En attendant que le romancier Louis Arjaillès se lâche dans le nouvel épisode hebdomadaire tant attendu, le chroniqueur Silvano nous offre un de ses excellents comptes rendus musicaux d’un récital également attendu. Mais hélas il doit dénoncer avec une parfaite objectivité les conditions dont le jeune pianiste prodige est soumis aux lois de la surenchère médiatique qui lui imposent un rythme de tournées infernal et une programmation absurde. L’image du petit Sacha dans sa double solitude d’artiste et d’étranger, désemparé devant cette salle qui n’est plus un des hauts lieux parisiens de la musique est pathétique. Une chronique qui honore son auteur mais pas la France.

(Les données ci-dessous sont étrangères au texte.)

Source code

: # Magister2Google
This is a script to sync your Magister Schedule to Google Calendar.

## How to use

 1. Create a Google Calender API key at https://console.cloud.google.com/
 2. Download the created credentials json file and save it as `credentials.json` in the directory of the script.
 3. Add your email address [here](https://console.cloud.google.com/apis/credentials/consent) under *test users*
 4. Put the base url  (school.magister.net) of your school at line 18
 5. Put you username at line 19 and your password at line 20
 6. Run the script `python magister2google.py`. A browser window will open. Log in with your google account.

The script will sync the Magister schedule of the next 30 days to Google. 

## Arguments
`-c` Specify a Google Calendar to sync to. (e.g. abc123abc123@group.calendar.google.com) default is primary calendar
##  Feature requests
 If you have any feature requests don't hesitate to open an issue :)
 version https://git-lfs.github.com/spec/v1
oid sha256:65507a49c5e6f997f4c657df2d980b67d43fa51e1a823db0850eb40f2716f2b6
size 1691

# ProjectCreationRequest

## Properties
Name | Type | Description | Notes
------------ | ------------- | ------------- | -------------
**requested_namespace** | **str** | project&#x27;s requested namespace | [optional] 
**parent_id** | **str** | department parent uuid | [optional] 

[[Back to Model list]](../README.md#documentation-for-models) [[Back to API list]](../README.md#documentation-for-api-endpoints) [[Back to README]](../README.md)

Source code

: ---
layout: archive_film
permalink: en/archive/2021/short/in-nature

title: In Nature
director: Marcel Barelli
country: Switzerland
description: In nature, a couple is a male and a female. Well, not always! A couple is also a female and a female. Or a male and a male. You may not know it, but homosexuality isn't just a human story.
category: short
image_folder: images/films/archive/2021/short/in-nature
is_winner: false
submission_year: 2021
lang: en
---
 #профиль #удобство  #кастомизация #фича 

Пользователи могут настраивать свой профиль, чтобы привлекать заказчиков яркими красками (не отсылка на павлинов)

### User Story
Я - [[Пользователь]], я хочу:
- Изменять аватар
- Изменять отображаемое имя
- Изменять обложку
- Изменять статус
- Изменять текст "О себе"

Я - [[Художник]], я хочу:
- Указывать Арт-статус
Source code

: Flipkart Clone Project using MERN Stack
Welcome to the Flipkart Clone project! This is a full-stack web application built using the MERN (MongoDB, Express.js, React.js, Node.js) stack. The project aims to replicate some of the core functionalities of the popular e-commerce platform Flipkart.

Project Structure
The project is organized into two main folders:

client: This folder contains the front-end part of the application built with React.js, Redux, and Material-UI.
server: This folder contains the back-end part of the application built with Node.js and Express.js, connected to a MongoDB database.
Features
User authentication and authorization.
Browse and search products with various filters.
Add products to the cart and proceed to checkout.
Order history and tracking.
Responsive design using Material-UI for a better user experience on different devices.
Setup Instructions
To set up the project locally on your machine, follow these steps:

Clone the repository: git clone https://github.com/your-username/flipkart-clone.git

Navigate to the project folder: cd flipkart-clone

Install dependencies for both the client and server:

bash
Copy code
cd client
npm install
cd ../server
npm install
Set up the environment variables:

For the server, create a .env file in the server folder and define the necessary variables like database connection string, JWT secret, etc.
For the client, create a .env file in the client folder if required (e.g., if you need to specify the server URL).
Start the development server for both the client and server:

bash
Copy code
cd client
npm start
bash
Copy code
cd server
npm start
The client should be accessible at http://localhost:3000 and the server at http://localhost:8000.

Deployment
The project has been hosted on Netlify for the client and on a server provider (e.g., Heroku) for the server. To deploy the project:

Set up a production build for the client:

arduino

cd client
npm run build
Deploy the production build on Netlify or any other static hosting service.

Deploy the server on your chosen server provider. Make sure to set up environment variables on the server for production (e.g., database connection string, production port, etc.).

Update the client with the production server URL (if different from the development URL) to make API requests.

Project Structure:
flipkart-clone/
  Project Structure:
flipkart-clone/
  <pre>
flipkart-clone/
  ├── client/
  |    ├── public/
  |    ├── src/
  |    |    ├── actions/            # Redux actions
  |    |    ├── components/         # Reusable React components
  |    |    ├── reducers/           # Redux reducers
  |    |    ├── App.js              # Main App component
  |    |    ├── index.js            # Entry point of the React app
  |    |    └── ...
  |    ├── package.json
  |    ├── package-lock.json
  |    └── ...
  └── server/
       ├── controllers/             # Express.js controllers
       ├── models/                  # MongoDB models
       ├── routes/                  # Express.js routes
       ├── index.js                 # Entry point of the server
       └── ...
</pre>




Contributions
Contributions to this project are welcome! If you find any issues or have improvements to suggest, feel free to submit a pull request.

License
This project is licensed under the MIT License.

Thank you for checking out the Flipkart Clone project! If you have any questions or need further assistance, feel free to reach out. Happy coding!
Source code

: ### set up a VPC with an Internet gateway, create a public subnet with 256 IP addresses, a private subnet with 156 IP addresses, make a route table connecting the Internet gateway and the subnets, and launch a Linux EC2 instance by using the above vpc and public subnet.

Chronique aigre-douce . En faveur de la salle Gaveau je dirai qu'une lampe sur deux suffit bien : notre bien aimé président nous a demandé de faire des économies d’électricité et c'est ce que je fais ; inutile d’être éclairé à giorno .
Medtner : je ne connais pas , la sonate encore moins . Il en a écrit 14 et ce jeune étourdi de Silvano ne signale pas laquelle . Il faut que je fasse tout dans ce blog , je suis épuisé , je prends une semaine de congés . J'ai pu joindre le gentil Alexander qui a bien voulu m'indiquer que c’était la Piano Sonata in G minor, Op. 22 (1910)
C'est un allumage impromptu qui a perturbé le récital. Par contre, au moment du malaise, il a fallu crier "lumière !".